Science of TRON: Getting Up to Speed with Teleportation and Quantum Computing

Physicists give TRON filmmakers the lowdown on how to digitize a person and transport him into a computer game

Disney Enterprises

LOS ANGELES—When Steven Lisberger made the original 1982 cult film TRON, he was ineligible for an Academy Award for visual effects, because he'd used computers—and believe it or not, that was considered a form of cheating at that time.

Fast forward 28 years to the sequel, TRON: Legacy, and not only have computers become a celebrated part of its filmmaking, but the movie's story and design address the significant advances made in the fields of quantum computing and artificial intelligence since then.

"We weren't interested in making a movie about technology—we'd talk about the technology through the relationships between characters," says director Joe Kosinski. "You won't hear about gigabytes and Twitter and Google, because any technical jargon would be dated five years from now. Once you got into the world of TRON, we thought of it more as a Western with another set of rules."

But those rules had to be plausible. Long before TRON: Legacy began filming, Kosinski and producer Sean Bailey spent hours picking the brains of physicists, neuroscientists and roboticists for ideas on how to ground high-concept plot points and scene design in actual scientific principles.

In fact, science and technology have been woven directly into the film's promotional campaign, with the latest event occurring Monday night when Kosinski and Bailey reconvened with two of the film's consulting scientists—California Institute of Technology physicist Sean Carroll and retired Jet Propulsion Laboratory physicist John Dick—on the stage of Disney's El Capitan Theater in Hollywood for a screening and panel discussion.

"We wanted a strong science foundation at key moments throughout the film, so we invited some of the smartest people we could find to provide answers we could incorporate,"  Kosinski said. "The discussion improved parts of the story and served as a springboard to better things in the movie."

TRON: Legacy, which picks up 20 years after TRON, chronicles a son's (Garrett Hedlund) search for his father (Jeff Bridges), who is trapped in a computer game that continues to evolve on its own. The panelists summarized some of the topics covered during their initial meetings: what artificial intelligence might look like in human form; how humans might fit into a computerized world; genetic algorithms (computations that improve on themselves based on past performance); and quantum teleportation (instantaneously moving objects over great distances by deconstructing and reconstructing them).

"What has changed in science since the first TRON came out is the creation of quantum computing and teleportation," Dick said. "We brought these ideas to the filmmakers. It is now conceivable that you could one day take a particle in the real world and teleport it into a quantum computer. The process for teleportation would likely involve sending the particle information into the computer, while the hydrogen and oxygen stays in the real world. The idea of emergence is also new. It says that in complex systems, or systems that behave in complex ways, behaviors emerge in ways you could not have predicted. An example of that in the film is the ISO characters [a race of self-created programs]."

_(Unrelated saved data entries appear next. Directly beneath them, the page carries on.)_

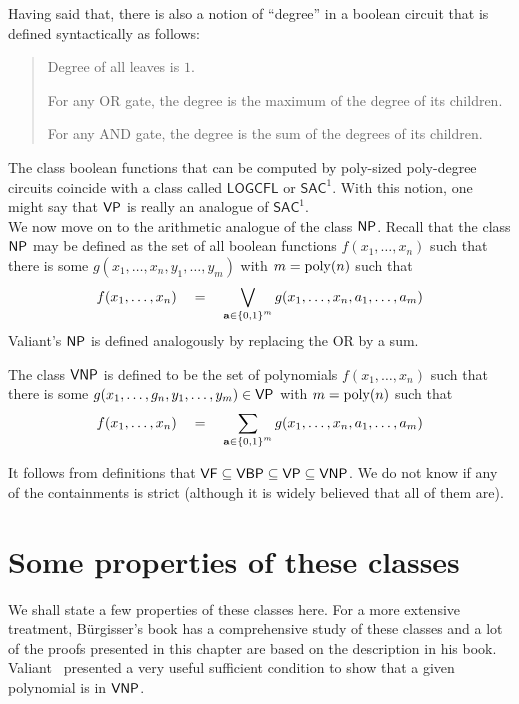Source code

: Having said that, there is also a notion of ``degree'' in a boolean circuit that is defined syntactically as follows:
 \begin{quote}
   Degree of all leaves is $1$. 

   For any OR gate, the degree is the maximum of the degree of its children. 

   For any AND gate, the degree is the sum of the degrees of its children. 
 \end{quote}
The class boolean functions that can be computed by poly-sized poly-degree circuits coincide with a class called $\mathsf{LOGCFL}$ or $\mathsf{SAC}^1$. 
With this notion, one might say that $\mathsf{VP}$ is really an analogue of $\mathsf{SAC}^1$.\\


We now move on to the arithmetic analogue of the class $\NP$. 
Recall that the class $\NP$ may be defined as the set of all boolean functions $f(x_1,\dots, x_n)$ such that there is some $g(x_1,\dots, x_n, y_1,\dots, y_m)$ with $m = \operatorname{poly}(n)$ such that 
\[
f(x_1,\dots, x_n)\quad = \quad \bigvee_{\mathbf{a} \in \left\{0,1\right\}^m}  g(x_1,\dots, x_n, a_1,\dots, a_m)
\]
Valiant's $\NP$ is defined analogously by replacing the OR by a sum. 

\begin{definition}[Valiant's $\NP$]\label{defn:vnp}
The class $\mathsf{VNP}$ is defined to be the set of polynomials $f(x_1,\dots, x_n)$ such that there is some $g(x_1,\dots, g_n, y_1,\dots, y_m) \in \mathsf{VP}$ with $m = \operatorname{poly}(n)$ such that 
\[
f(x_1,\dots, x_n)\quad = \quad \sum_{\mathbf{a} \in \left\{0,1\right\}^m}  g(x_1,\dots, x_n, a_1,\dots, a_m)
\]
\end{definition}

It follows from definitions that $\mathsf{VF} \subseteq \mathsf{VBP} \subseteq \mathsf{VP} \subseteq \mathsf{VNP}$. 
We do not know if any of the containments is strict (although it is widely believed that all of them are). 

\section{Some properties of these classes}

We shall state a few properties of these classes here. 
For a more extensive treatment, B\"{u}rgisser's book \cite{bur00} has a comprehensive study of these classes and a lot of the proofs presented in this chapter are based on the description in his book. \\

Valiant~\cite{v79} presented a very useful sufficient condition to show that a given polynomial is in $\mathsf{VNP}$. 

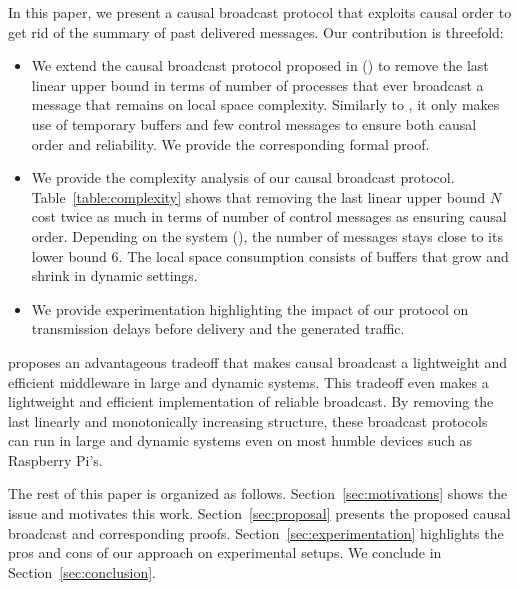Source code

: In this paper, we present a causal broadcast protocol that exploits causal order
to get rid of the summary of past delivered messages. 
Our contribution is threefold:
\begin{itemize}[leftmargin=*]
\item We extend the causal broadcast protocol proposed in (\REF) to remove the
  last linear upper bound in terms of number of processes that ever broadcast a
  message that remains on local space complexity. Similarly to \REF, it only
  makes use of temporary buffers and few control messages to ensure both causal
  order and reliability. We provide the corresponding formal proof.
\item We provide the complexity analysis of our causal broadcast
  protocol. Table~\ref{table:complexity} shows that removing the last linear
  upper bound $N$ cost twice as much in terms of number of control messages as
  ensuring causal order. Depending on the system (\REF), the number of messages
  stays close to its lower bound $6$. The local space consumption consists of
  buffers that grow and shrink in dynamic settings.
\item We provide experimentation highlighting the impact of our protocol on
  transmission delays before delivery and the generated traffic. 
\end{itemize}
\RPCBROADCAST proposes an advantageous tradeoff that makes causal broadcast a
lightweight and efficient middleware in large and dynamic systems. This tradeoff
even makes \RPCBROADCAST a lightweight and efficient implementation of reliable
broadcast. By removing the last linearly and monotonically increasing structure,
these broadcast protocols can run in large and dynamic systems even on most
humble devices such as Raspberry Pi's. 

The rest of this paper is organized as follows. Section~\ref{sec:motivations}
shows the issue and motivates this work. Section~\ref{sec:proposal} presents the
proposed causal broadcast and corresponding
proofs. Section~\ref{sec:experimentation} highlights the pros and cons of our
approach on experimental setups. We conclude in Section~\ref{sec:conclusion}.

That kind of input helped guide Kosinski's aesthetic in overt ways, such as manipulating the laws of physics (aka "heightened physics") to further distinguish the TRON world, as well as in unexplained design subtleties, like having canisters alongside the teleportation electronics—ostensibly to contain the chemicals and gases necessary for reintegrating digitized humans into the physical world.

" The input from the scientists helped tell a more consistent story," Carroll said. "We looked at what happens when computer programs become increasingly intelligent, and genetic algorithms become a big part of programs writing themselves, learning and changing, and going beyond what programmers initially wanted them to do. Would a computer program with a personality and aspirations have the same sense of consciousness as a person? Would you be the same person if you were uploaded into a computer?"

Meanwhile, Kosinski, who holds a degree in mechanical engineering from Stanford University, brought his own technical savvy to the table, explaining where he pushed the envelope in filmmaking. He employed the latest generation of the 3D fusion camera system developed by James Cameron that used adjoining digital cameras representing each eye, with lenses that drew in considerable light. The actors' costumes were specially designed illuminated flexible suits. And his rendering team advanced the backwards-aging process they developed for The Curious Case of Benjamin Button to depict Clu, a rogue computer program that looked like a younger Bridges. They used motion-capture sensors on Bridges' face to map a digital head, which was digitally composited on to a younger body double. "It's the first time an actor played against himself at a younger age," Kosinski notes.

Both the panel and meetings between scientists and TRON: Legacy creatives were organized by The National Academy of Sciences' Science and Entertainment Exchange, which pairs scientists and filmmakers for more accurate depictions of scientific principles in films and television. Since forming two years ago, the organization has picked up steam as both audiences and rising filmmakers, many of whom grew up in the digital age, have become more technologically sophisticated.

"Most Hollywood people don't ever talk to or think about scientists—there's a cultural barrier," Carroll said. "But science benefits when movies are more faithful to how scientists work, and movies benefit if they take science more seriously."